++++ Supplied data ++++
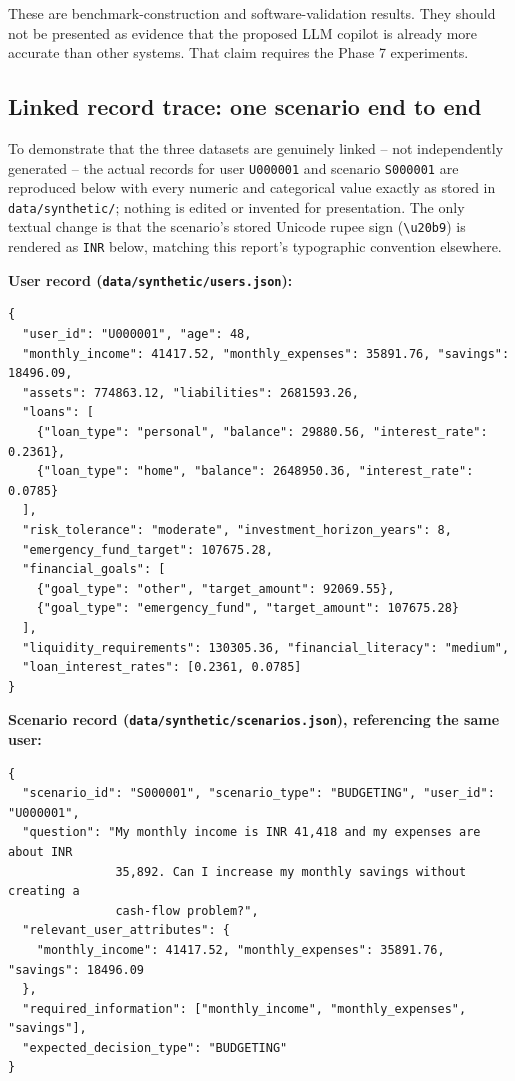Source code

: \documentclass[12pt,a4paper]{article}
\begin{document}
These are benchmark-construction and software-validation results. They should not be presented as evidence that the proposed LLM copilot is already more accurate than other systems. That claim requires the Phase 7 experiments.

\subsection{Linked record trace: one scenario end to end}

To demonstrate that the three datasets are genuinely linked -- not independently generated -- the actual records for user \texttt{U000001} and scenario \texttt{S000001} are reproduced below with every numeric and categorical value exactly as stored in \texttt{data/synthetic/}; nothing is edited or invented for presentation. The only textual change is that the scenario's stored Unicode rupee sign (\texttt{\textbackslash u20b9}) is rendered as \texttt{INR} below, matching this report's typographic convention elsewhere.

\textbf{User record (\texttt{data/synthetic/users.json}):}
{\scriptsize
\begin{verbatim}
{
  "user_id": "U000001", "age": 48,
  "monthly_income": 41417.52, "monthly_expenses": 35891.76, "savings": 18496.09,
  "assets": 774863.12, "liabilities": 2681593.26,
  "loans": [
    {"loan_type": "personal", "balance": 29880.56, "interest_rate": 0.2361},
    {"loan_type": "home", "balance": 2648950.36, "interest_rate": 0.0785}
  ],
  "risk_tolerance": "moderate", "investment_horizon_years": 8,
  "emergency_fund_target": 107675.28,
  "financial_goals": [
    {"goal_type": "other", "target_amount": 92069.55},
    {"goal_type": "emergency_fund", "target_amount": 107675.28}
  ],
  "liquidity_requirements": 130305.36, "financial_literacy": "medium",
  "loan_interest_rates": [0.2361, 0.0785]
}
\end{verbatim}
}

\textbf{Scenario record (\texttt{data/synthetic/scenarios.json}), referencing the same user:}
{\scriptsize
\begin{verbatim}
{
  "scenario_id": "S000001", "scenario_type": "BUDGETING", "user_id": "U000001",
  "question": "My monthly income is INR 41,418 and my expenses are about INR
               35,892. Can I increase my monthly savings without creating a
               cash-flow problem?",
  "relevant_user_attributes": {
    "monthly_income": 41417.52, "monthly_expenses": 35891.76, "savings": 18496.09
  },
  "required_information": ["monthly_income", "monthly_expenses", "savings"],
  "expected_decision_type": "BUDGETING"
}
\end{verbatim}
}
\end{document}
++++
§ **Task to carry out**:
Copy task for the entries above: every line with the string "BUDGETING".

§ **Output of the exercise**:
  "scenario_id": "S000001", "scenario_type": "BUDGETING", "user_id": "U000001",
  "expected_decision_type": "BUDGETING"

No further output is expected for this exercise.